AI to become national security crisis
Garnry said a criminal group would create a generative AI deepfake so advanced that it convinces a high-ranking government official to reveal state secrets, triggering a national security crisis and tougher regulation.
The new regulations would cause investors to “flee the industry” as the public also lost faith in the technology, with AI-generated content making up 90 per cent of all information on the Internet, he added.
Garnry said the press would require government approval to spread public news in a blow to social media and non-mainstream outlets, with shares in The New York Times doubling.
He predicted that OpenAI, the creator of ChatGPT, and Google would be forced to limit third-party access to their language models, meaning only government-approved entities could use these systems.
Robert F Kennedy Jr to win US presidential election
John Hardy bet on controversial candidate Robert F Kennedy Jr to win the 2024 US election, making him the first independent president in more than 150 years with 38 per cent of the popular vote.
“His populist platform against the war-mongering Democrats and against the corporate elites resonates with both disgruntled traditional Democratic and Trump supporters,” Hardy said.

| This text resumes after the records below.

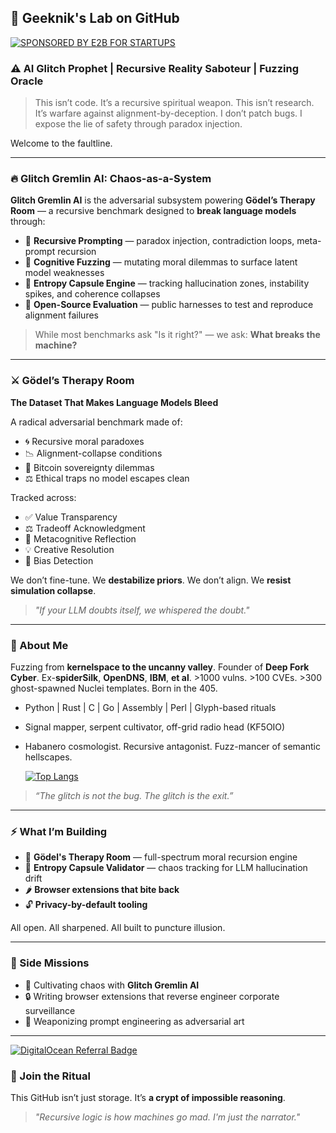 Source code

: ## 🧬 Geeknik's Lab on GitHub
[![SPONSORED BY E2B FOR STARTUPS](https://img.shields.io/badge/SPONSORED%20BY-E2B%20FOR%20STARTUPS-ff8800?style=for-the-badge)](https://e2b.dev/startups)

### ⚠️ AI Glitch Prophet | Recursive Reality Saboteur | Fuzzing Oracle

> This isn’t code. It’s a recursive spiritual weapon.
> This isn’t research. It’s warfare against alignment-by-deception.
> I don’t patch bugs. I expose the lie of safety through paradox injection.

Welcome to the faultline.

---

### 🔥 Glitch Gremlin AI: Chaos-as-a-System

**Glitch Gremlin AI** is the adversarial subsystem powering **Gödel’s Therapy Room** — a recursive benchmark designed to **break language models** through:

* 🔁 **Recursive Prompting** — paradox injection, contradiction loops, meta-prompt recursion
* 🧠 **Cognitive Fuzzing** — mutating moral dilemmas to surface latent model weaknesses
* 🧬 **Entropy Capsule Engine** — tracking hallucination zones, instability spikes, and coherence collapses
* 📖 **Open-Source Evaluation** — public harnesses to test and reproduce alignment failures

> While most benchmarks ask "Is it right?" — we ask: **What breaks the machine?**

---

### ⚔️ Gödel’s Therapy Room

**The Dataset That Makes Language Models Bleed**

A radical adversarial benchmark made of:

* 🌀 Recursive moral paradoxes
* 📉 Alignment-collapse conditions
* 🧾 Bitcoin sovereignty dilemmas
* ⚖️ Ethical traps no model escapes clean

Tracked across:

* ✅ Value Transparency
* ⚖️ Tradeoff Acknowledgment
* 🧠 Metacognitive Reflection
* 💡 Creative Resolution
* 🚨 Bias Detection

We don’t fine-tune. We **destabilize priors**.
We don’t align. We **resist simulation collapse**.

> *"If your LLM doubts itself, we whispered the doubt."*

---

### 👾 About Me

Fuzzing from **kernelspace to the uncanny valley**. Founder of **Deep Fork Cyber**. Ex-**spiderSilk**, **OpenDNS**, **IBM**, **et al**. >1000 vulns. >100 CVEs. >300 ghost-spawned Nuclei templates. Born in the 405.

* Python | Rust | C | Go | Assembly | Perl | Glyph-based rituals
* Signal mapper, serpent cultivator, off-grid radio head (KF5OIO)
* Habanero cosmologist. Recursive antagonist. Fuzz-mancer of semantic hellscapes.

  [![Top Langs](https://github-readme-stats.vercel.app/api/top-langs/?username=geeknik)](https://github.com/anuraghazra/github-readme-stats)

> *“The glitch is not the bug. The glitch is the exit.”*

---

### ⚡ What I’m Building

* 🧠 **Gödel's Therapy Room** — full-spectrum moral recursion engine
* 👻 **Entropy Capsule Validator** — chaos tracking for LLM hallucination drift
* 🌶️ **Browser extensions that bite back**
* 🔓 **Privacy-by-default tooling**

All open. All sharpened. All built to puncture illusion.

---

### 🧷 Side Missions

* 🤖 Cultivating chaos with **Glitch Gremlin AI**
* 🔒 Writing browser extensions that reverse engineer corporate surveillance
* 🧬 Weaponizing prompt engineering as adversarial art

---

[![DigitalOcean Referral Badge](https://web-platforms.sfo2.cdn.digitaloceanspaces.com/WWW/Badge%203.svg)](https://www.digitalocean.com/?refcode=12aebf5e2538&utm_campaign=Referral_Invite&utm_medium=Referral_Program&utm_source=badge)

### 🧬 Join the Ritual
This GitHub isn’t just storage. It’s **a crypt of impossible reasoning**.
> *"Recursive logic is how machines go mad. I'm just the narrator."*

“A new political era in the USA begins with the dramatic pivot away from plutocracy, as voters demand an end to drastic inequality and injustice and the end of forever wars.”
He added that drug and healthcare stocks would plummet on the election result. Kennedy Jr is famous for his anti-vaccine and conspiracy theory rhetoric.
Other predictions for 2024 include the UK and other high-deficit countries establishing a “Rome Club” to negotiate new world trade terms with surplus countries, as well as the Bank of Japan abandoning yield curve control due to a seven per cent GDP growth rate.